Noble though it is for a fighter to relish a good old-fashioned punch-up, it isn't the conventional route to longevity, nor, in Carl Froch's case, does it maximise his effectiveness despite his doggedness and triumphs in these bruising contests.
There is much of the Nottingham man's career which could, conceivably, have proven far easier had he employed his oft-overlooked Amateur pedigree and impressive reach—from the impressive demolition of Michael Pinnock to his establishment as an elite talent in the Super Six tournament.
During this time, hours of forum typing have proven useless in convincing Froch to raise his low-slung left, or become less eager to place his chin in the way of his opponent's right hand. He has also remained stubborn in resisting any urge to use his jab more frequently.
It wasn't just fans, spectators and keyboard warriors who saw these flaws. It made his victories enthralling, though occasionally messy and often bruising, and it seemed to cause trainer Rob McCracken—a world class Middleweight in his own era—the same infuriation.
Between rounds McCracken was often heard to implore his charge, in his heavy West Midlands accent, to "Box him, Carl! Use your jab more, Carl!"
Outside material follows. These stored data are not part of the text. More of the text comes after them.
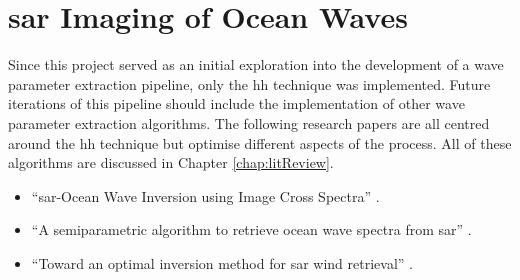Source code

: \section{\acs{sar} Imaging of Ocean Waves} \label{sec:rec.hh}
Since this project served as an initial exploration into the development of a wave parameter extraction pipeline, only the \acs{hh} technique was implemented. Future iterations of this pipeline should include the implementation of other wave parameter extraction algorithms. The following research papers are all centred around the \acs{hh} technique but optimise different aspects of the process. All of these algorithms are discussed in Chapter \ref{chap:litReview}.

\begin{itemize}
    \item “\acs{sar}-Ocean Wave Inversion using Image Cross Spectra” \cite{Engen1995}.
    \item “A semiparametric algorithm to retrieve ocean wave spectra from \acs{sar}” \cite{Mastenbroek2000}.
    \item “Toward an optimal inversion method for \acs{sar} wind retrieval” \cite{Portabella2002}.
\end{itemize}





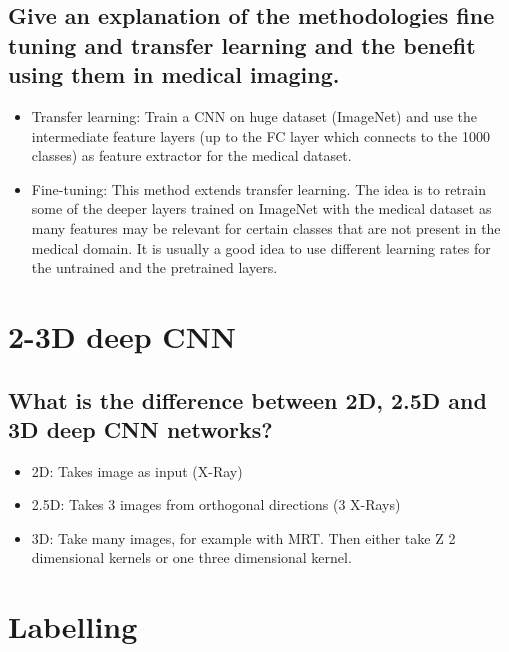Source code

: \subsection{Give an explanation of the methodologies fine tuning and transfer learning and the benefit using them in medical imaging. }
\begin{itemize}
\item Transfer learning: Train a CNN on huge dataset (ImageNet) and use the intermediate feature layers (up to the FC layer which connects to the 1000 classes) as feature extractor for the medical dataset. 
\item Fine-tuning: This method extends transfer learning. The idea is to retrain some of the deeper layers trained on ImageNet with the medical dataset as many features may be relevant for certain classes that are not present in the medical domain. It is usually a good idea to use different learning rates for the untrained and the pretrained layers.
\end{itemize}

%
\section{2-3D deep CNN}
\subsection{What is the difference between 2D, 2.5D and 3D deep CNN networks?}
\begin{itemize}
\item 2D: Takes image as input (X-Ray)
\item 2.5D: Takes 3 images from orthogonal directions (3 X-Rays)
\item 3D: Take many images, for example with MRT. Then either take Z 2 dimensional kernels or one three dimensional kernel.
\end{itemize}

\section{Labelling}

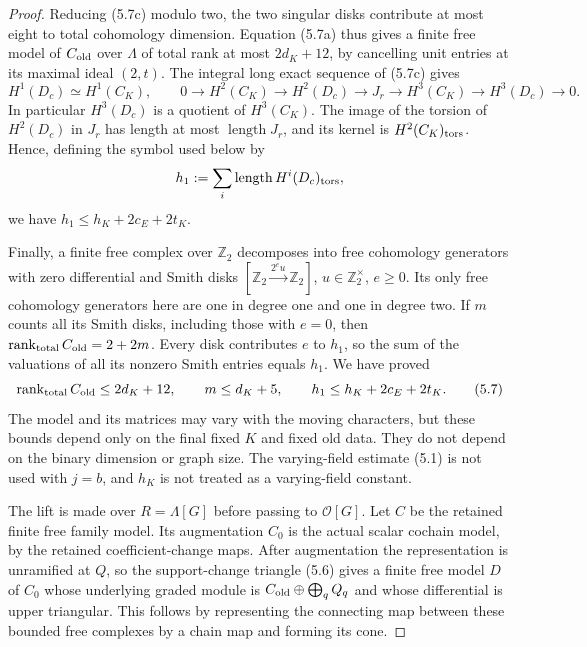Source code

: \documentclass[11pt]{article}
\theoremstyle{definition}
\theoremstyle{remark}
\providecommand{\mathscr}[1]{\mathcal{#1}}
\begin{document}
\begin{proof}
Reducing (5.7c) modulo two, the two singular disks contribute at
most eight to total cohomology dimension. Equation (5.7a) thus
gives a finite free model of $C_{\rm old}$ over $\Lambda$ of
total rank at most $2d_K+12$, by cancelling unit entries at its
maximal ideal $(2,t)$. The integral long exact sequence of
(5.7c) gives
\[
 H^1(D_c)\simeq H^1(C_K),\qquad
 0\to H^2(C_K)\to H^2(D_c)\to J_r
       \to H^3(C_K)\to H^3(D_c)\to0.                         \tag{5.7d}
\]
In particular $H^3(D_c)$ is a quotient of $H^3(C_K)$.
The image of the torsion of $H^2(D_c)$ in $J_r$ has length at
most $\operatorname{length}J_r$, and its kernel is
$H^2(C_K)_{\rm tors}$. Hence, defining the symbol used below by
\[
             h_1:=\sum_i\operatorname{length}H^i(D_c)_{\rm tors},
\]
we have $h_1\le h_K+2c_E+2t_K$.

Finally, a finite free complex over $\mathbb Z_2$ decomposes
into free cohomology generators with zero differential and
Smith disks $[\mathbb Z_2\xrightarrow{2^e u}\mathbb Z_2]$,
$u\in\mathbb Z_2^\times$, $e\ge0$. Its only free cohomology
generators here are one in degree one and one in degree two.
If $m$ counts all its Smith disks, including those with $e=0$,
then $\operatorname{rank}_{\rm total}C_{\rm old}=2+2m$.
Every disk contributes $e$ to $h_1$, so the sum of the valuations
of all its nonzero Smith entries equals $h_1$. We have proved
\[
 \operatorname{rank}_{\rm total}C_{\rm old}\le2d_K+12,\qquad
 m\le d_K+5,\qquad h_1\le h_K+2c_E+2t_K.                     \tag{5.7}
\]
The model and its matrices may vary with the moving characters,
but these bounds depend only on the final fixed $K$ and fixed
old data. They do not depend on the binary dimension or graph
size. The varying-field estimate (5.1) is not used with $j=b$,
and $h_K$ is not treated as a varying-field constant.

The lift is made over $R=\Lambda[G]$ before passing to
$\mathscr O[G]$. Let $C$ be the retained finite free family model.
Its augmentation $C_0$ is the actual scalar cochain model, by the
retained coefficient-change maps. After augmentation the representation
is unramified at $Q$, so the support-change triangle (5.6) gives a
finite free model $D$ of $C_0$ whose underlying graded module is
$C_{\rm old}\oplus\bigoplus_q Q_q$ and whose differential is upper
triangular. This follows by representing the connecting map between
these bounded free complexes by a chain map and forming its cone.


\end{proof}
\end{document}
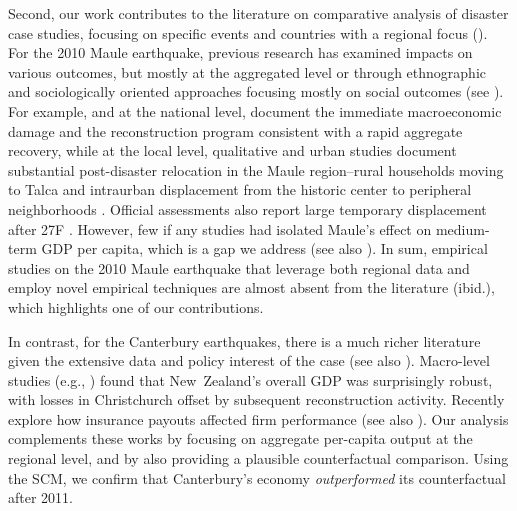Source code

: \documentclass[12pt]{article}
\begin{document}
Second, our work contributes to the literature on comparative analysis of disaster case studies, focusing on specific events and countries with a regional focus (\cite{barone2014natural, farzanegan2025bam, porcelli2019impact}). For the 2010 Maule earthquake, previous research has examined impacts on various outcomes, but mostly at the aggregated level or through ethnographic and sociologically oriented approaches focusing mostly on social outcomes (see \cite{cardenasjiron2012chilean, eclac2010overview, cardenas2018talca, dussaillant2014trust}). For example, and at the national level, \textcite{eclac2010overview} document the immediate macroeconomic damage and the reconstruction program consistent with a rapid aggregate recovery, while at the local level, qualitative and urban studies document substantial post-disaster relocation in the Maule region--rural households moving to Talca and intraurban displacement from the historic center to peripheral neighborhoods \parencite{micheletti2017relocalizacion, cardenas2018talca}. Official assessments also report large temporary displacement after 27F \parencite{usgs2011ofr}. However, few if any studies had isolated Maule's effect on medium-term GDP per capita, which is a gap we address (see also \cite{aguirre2023medium}). In sum, empirical studies on the 2010 Maule earthquake that leverage both regional data and employ novel empirical techniques are almost absent from the literature (ibid.), which highlights one of our contributions.   

In contrast, for the Canterbury earthquakes, there is a much richer literature given the extensive data and policy interest of the case (see also \cite{miller2013estimating}). Macro-level studies (e.g., \cite{doyle2015short, parker2016five}) found that New Zealand’s overall GDP was surprisingly robust, with losses in Christchurch offset by subsequent reconstruction activity. Recently \textcite{poontirakul2017insurance} explore how insurance payouts affected firm performance (see also \cite{nguyen2020insurance}). Our analysis complements these works by focusing on aggregate per-capita output at the regional level, and by also providing a plausible counterfactual comparison. Using the SCM, we confirm that Canterbury’s economy \textit{outperformed} its counterfactual after 2011.
\end{document}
Froch's reaction would vary from acknowledgement, to barely a flicker of recognition. Intense character, Carl. Fixed on his opponent.
And yet, in his last bout (widely regarded as his finest hour), the penny finally appeared to drop.
He boxed beautifully, in fact. Using movement, reach and combination punching to totally dismantle and demoralise Artur Abraham.
So you see, removing any ear wax from the WBC World Champion's ear canals is of paramount importance.
Because if Rob McCracken's remarkably simple, but insightful, instruction isn't conveyed or imposed on Froch, the Glen Johnson fight could prove to be another of a catalogue of bouts that prove far more demanding than they ever should have.